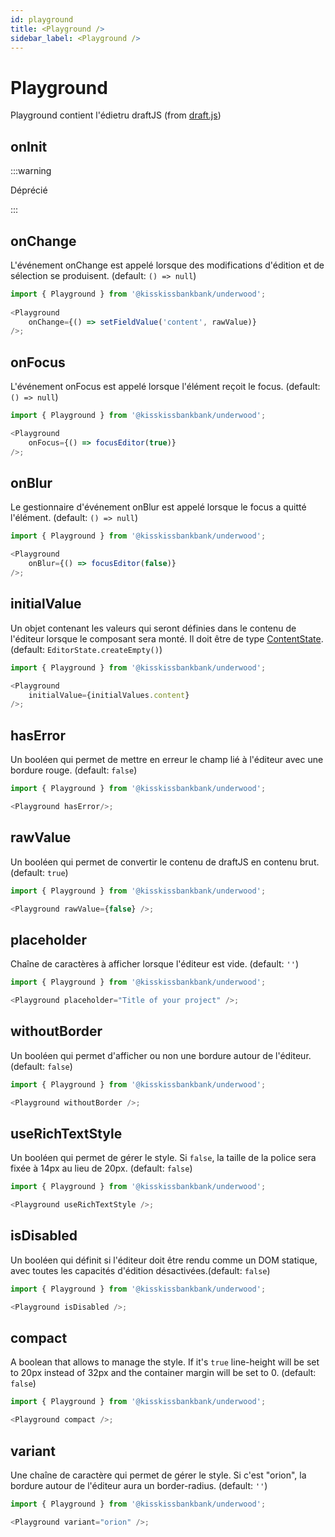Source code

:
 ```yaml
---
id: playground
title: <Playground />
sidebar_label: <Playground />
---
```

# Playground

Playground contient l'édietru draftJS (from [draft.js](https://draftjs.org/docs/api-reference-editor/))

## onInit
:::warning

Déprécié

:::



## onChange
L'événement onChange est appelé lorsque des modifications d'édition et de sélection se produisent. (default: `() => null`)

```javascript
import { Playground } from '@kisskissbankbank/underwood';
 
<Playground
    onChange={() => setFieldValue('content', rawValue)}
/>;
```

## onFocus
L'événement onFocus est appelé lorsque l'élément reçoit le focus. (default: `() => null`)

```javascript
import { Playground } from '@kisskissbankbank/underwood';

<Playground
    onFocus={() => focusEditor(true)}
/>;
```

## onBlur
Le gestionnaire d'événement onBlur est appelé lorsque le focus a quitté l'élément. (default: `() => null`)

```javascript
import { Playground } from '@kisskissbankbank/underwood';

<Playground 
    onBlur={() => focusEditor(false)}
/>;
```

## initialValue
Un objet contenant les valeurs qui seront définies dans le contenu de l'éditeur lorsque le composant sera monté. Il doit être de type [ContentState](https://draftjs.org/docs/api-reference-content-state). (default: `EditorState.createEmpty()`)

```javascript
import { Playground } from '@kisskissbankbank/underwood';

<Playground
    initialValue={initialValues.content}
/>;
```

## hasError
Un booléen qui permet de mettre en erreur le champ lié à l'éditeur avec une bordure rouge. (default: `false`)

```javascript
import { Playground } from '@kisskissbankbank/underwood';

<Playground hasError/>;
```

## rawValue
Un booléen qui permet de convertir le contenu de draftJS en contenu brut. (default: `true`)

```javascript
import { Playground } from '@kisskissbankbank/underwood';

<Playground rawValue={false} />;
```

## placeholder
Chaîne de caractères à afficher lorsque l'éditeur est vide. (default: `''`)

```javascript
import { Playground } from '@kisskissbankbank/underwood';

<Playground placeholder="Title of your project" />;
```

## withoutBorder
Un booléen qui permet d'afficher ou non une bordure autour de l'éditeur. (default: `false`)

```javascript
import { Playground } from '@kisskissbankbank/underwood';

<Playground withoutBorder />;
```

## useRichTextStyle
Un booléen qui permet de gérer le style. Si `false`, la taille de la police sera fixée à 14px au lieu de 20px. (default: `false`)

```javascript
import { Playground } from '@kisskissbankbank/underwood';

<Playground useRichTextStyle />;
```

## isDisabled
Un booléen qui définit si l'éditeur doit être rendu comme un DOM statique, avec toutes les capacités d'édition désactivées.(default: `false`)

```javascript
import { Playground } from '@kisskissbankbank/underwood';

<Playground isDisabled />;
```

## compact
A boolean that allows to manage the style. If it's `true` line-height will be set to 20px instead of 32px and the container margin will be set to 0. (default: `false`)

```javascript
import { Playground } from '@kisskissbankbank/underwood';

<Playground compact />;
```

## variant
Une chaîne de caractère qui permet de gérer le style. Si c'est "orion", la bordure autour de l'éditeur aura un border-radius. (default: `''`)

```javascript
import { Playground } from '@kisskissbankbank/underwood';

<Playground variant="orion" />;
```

********

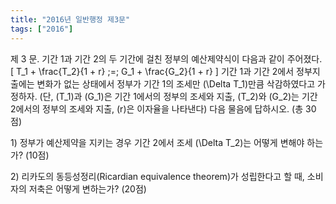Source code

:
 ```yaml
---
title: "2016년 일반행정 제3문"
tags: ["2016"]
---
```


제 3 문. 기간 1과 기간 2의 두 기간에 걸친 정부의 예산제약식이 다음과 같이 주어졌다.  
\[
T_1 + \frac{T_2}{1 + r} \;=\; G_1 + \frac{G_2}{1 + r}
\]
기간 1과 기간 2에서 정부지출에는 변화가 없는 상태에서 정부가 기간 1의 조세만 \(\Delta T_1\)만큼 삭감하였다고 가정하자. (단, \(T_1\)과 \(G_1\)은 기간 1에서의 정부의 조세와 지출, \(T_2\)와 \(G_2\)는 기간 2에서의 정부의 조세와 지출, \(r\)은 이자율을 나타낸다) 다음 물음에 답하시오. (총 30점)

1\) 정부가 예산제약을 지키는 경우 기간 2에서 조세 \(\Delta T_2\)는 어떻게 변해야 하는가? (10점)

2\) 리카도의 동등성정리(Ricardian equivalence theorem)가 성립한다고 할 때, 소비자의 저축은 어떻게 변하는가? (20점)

********

## WHAT IS BEING ASKED
Find the word "sera" in the entries. Copy each line that holds it.

## EXERCISE RESPONSE
Un objet contenant les valeurs qui seront définies dans le contenu de l'éditeur lorsque le composant sera monté. Il doit être de type [ContentState](https://draftjs.org/docs/api-reference-content-state). (default: `EditorState.createEmpty()`)
Un booléen qui permet de gérer le style. Si `false`, la taille de la police sera fixée à 14px au lieu de 20px. (default: `false`)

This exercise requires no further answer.